Entro para o carro e ligo a ignição. Baixo os vidros. Vidros eléctricos. Engato a primeira e acelero. Procuro a placa indicadora. Viro. Esquerda. Segunda à direita. Paro. Sinal vermelho. Foda-se, o bófia está a olhar demasiado para mim. Vai-me multar, de certeza. Os filhos da puta não gostam de mim. Não acredito neles. Não lhes reconheço qualquer credibilidade, não enquanto agentes de uma autoridade falhada. Autoridade desautorizada por mérito próprio. Sinal verde. Continuo a minha viagem. Primeira placa a indicar Espanha. Cento e qualquer coisa, quilómetros para a fronteira. Devagar para apriciar o vento que entra pelas janelas do carro. Janelas com vidros eléctricos. Mantenho uma velocidade quase constante, sempre a sentir a alegria produzida pelo desejo de chegar rapidamente à fronteira. Não fujo. Só tenho que sair do meu lugar, este lugar habitual, sem nada de novo para me motivar a ficar. Não sei o que faço. Nem o que farei para lá da fronteira, longe do meu espaço habitual. Sem referência para mim. Continuo a viagem, sempre com as janelas abertas.
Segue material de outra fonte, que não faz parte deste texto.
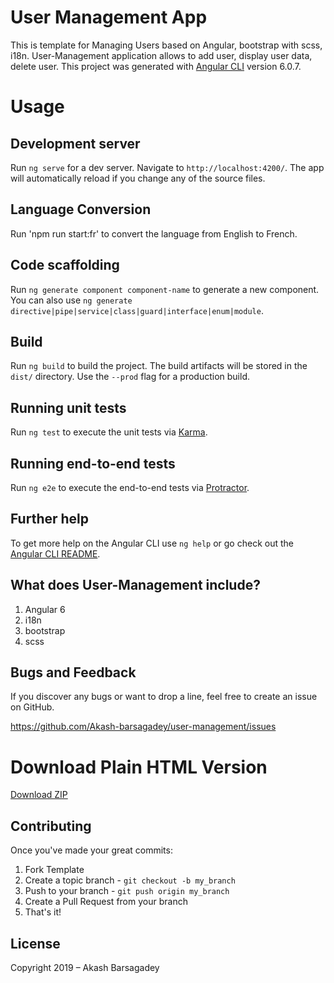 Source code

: # User Management App

This is template for Managing Users based on Angular, bootstrap with scss, i18n.
User-Management application allows to add user, display user data, delete user.
This project was generated with [Angular CLI](https://github.com/Akash-barsagadey/user-management-angular.git) version 6.0.7.

# Usage

## Development server

Run `ng serve` for a dev server. Navigate to `http://localhost:4200/`. The app will automatically reload if you change any of the source files.

## Language Conversion

Run 'npm run start:fr' to convert the language from English to French.

## Code scaffolding

Run `ng generate component component-name` to generate a new component. You can also use `ng generate directive|pipe|service|class|guard|interface|enum|module`.

## Build

Run `ng build` to build the project. The build artifacts will be stored in the `dist/` directory. Use the `--prod` flag for a production build.

## Running unit tests

Run `ng test` to execute the unit tests via [Karma](https://karma-runner.github.io).

## Running end-to-end tests

Run `ng e2e` to execute the end-to-end tests via [Protractor](http://www.protractortest.org/).

## Further help

To get more help on the Angular CLI use `ng help` or go check out the [Angular CLI README](https://github.com/Akash-barsagadey/user-management/blob/master/README.md).

## What does User-Management include?

1. Angular 6
2. i18n
3. bootstrap
4. scss

## Bugs and Feedback

If you discover any bugs or want to drop a line, feel free to create an issue on GitHub.

https://github.com/Akash-barsagadey/user-management/issues

# Download Plain HTML Version

[Download ZIP](https://github.com/Akash-barsagadey/user-management/archive/gh-pages.zip)

## Contributing

Once you've made your great commits:

1. Fork Template
2. Create a topic branch - `git checkout -b my_branch`
3. Push to your branch - `git push origin my_branch`
4. Create a Pull Request from your branch
5. That's it!

## License

Copyright 2019 – Akash Barsagadey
Encontrei, não me recordo em que dia, um antigo colega meu, tempo de tropa, algarvio. Perguntei-lhe como estava a vida dele. Pergunta de social, arrependi-me. Disse que corria tudo bem com ele, casado, dois filhos, carro de ultimo modelo, esposa de sucesso, sogros fantásticos, emprego não muito estável mas mesmo assim sem problemas financeiros, uma casa perto da praia com uma vista para o oceano, de inveja, equipada com as melhores marcas, roupa de prestigio, amigos não muito bons mas bem colocados, pelo menos na junta de freguesia da sua residência, um cão caríssimo e bem alimentado, um aquário no quarto dos putos, telemóvel topo de gama, portátil, enfim tudo o que não tenho, felizmente. Três messes e qualquer coisa depois, suicidou-se.


Que merda, estou a trabalhar...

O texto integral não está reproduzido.